5

I have taken from this oracle tutorial on java regex, the following bit:

Intersections

To create a single character class matching only the characters common to all of its nested classes, use &&, as in [0-9&&[345]]. This particular intersection creates a single character class matching only the numbers common to both character classes: 3, 4, and 5.

Enter your regex: [0-9&&[345]] Enter input string to search: 3 I found the text "3" starting at index 0 and ending at index 1.

Why would it be useful? I mean if one wants to pattern only 345 why not only [345] instead of "the intersection"?

Thanks in advance.

Rollerball
  • 11,004
  • 22
  • 81
  • 136
  • 1
    If you have two groups of numbers and you want to see if a given number is within both ranges, it would useful. Why wouldn't it be useful? – Darwind Apr 10 '13 at 15:33
  • 5
    In this trivial case it's not useful. They're just giving a simple example of how intersection works. If you were _dynamically generating_ the regex then this might be useful. Otherwise, I typically find examples of the form `[0-9&&[^45]]` a more typical use case. – DaoWen Apr 10 '13 at 15:36

1 Answers1

4

Let us consider a simple problem: match English consonants in a string.
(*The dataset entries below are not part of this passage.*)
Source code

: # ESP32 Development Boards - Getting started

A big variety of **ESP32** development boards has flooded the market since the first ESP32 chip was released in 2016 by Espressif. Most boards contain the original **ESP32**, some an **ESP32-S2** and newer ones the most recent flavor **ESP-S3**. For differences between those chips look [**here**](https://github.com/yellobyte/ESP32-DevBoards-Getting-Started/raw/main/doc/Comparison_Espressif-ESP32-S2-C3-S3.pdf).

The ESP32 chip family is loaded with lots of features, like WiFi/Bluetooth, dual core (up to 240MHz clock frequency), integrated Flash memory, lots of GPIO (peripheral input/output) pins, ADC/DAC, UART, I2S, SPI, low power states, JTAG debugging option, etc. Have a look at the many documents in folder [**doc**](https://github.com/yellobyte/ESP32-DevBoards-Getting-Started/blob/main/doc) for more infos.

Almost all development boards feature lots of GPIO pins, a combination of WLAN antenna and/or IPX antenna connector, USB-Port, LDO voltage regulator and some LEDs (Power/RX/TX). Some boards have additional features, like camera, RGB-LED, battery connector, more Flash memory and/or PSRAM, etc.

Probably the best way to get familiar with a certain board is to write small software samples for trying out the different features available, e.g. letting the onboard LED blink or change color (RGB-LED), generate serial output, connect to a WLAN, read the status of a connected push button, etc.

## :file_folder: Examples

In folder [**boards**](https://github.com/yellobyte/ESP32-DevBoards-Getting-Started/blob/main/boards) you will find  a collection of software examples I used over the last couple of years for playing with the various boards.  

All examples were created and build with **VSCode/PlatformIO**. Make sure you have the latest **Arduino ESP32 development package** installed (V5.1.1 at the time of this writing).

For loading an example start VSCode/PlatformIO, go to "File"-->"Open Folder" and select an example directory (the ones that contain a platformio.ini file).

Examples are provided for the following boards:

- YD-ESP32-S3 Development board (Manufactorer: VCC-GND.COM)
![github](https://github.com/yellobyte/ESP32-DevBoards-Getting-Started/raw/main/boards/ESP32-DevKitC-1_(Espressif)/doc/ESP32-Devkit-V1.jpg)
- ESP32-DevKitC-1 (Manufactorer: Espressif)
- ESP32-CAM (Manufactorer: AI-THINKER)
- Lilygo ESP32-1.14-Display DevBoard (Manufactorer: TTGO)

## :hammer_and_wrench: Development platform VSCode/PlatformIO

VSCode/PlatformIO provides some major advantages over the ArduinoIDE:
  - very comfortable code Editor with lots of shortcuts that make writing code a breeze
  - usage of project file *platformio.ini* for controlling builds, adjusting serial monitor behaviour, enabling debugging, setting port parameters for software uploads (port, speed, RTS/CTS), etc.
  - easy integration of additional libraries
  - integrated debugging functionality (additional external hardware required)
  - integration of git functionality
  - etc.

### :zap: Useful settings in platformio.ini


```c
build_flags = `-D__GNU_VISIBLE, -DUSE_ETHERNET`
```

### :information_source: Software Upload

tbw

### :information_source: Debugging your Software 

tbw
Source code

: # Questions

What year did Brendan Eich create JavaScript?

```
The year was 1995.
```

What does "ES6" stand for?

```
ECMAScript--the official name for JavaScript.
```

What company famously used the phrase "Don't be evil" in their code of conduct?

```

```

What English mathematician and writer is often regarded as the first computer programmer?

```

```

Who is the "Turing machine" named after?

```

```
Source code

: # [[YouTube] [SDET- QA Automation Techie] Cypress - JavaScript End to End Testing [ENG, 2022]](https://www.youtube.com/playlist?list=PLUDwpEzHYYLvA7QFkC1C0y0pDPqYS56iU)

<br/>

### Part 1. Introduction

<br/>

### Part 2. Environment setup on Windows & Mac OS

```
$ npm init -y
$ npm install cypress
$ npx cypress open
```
Listing out all consonants (or a list of ranges) would be one way:

[B-DF-HJ-NP-TV-Zb-df-hj-np-tv-z]

Another way is to use look-around:

(?=[A-Za-z])[^AEIOUaeiou]
(?![AEIOUaeiou])[A-Za-z]

Not sure if there is any other way to do this without the use of character class intersection.

Character class intersection solution (Java):

[A-Za-z&&[^AEIOUaeiou]]

For .NET, there is no intersection, but there is character class subtraction:

[A-Za-z-[AEIOUaeiou]]

I don't know the implementation details, but I wouldn't be surprised if character class intersection/subtraction is faster than the use of look-around, which is the cleanest alternative if character class operation is not available.

Another possible usage is when you have a pre-built character class and you want to remove some characters from it. One case that I have come across where class intersection might be applicable would be to match all whitespace characters, except for new line.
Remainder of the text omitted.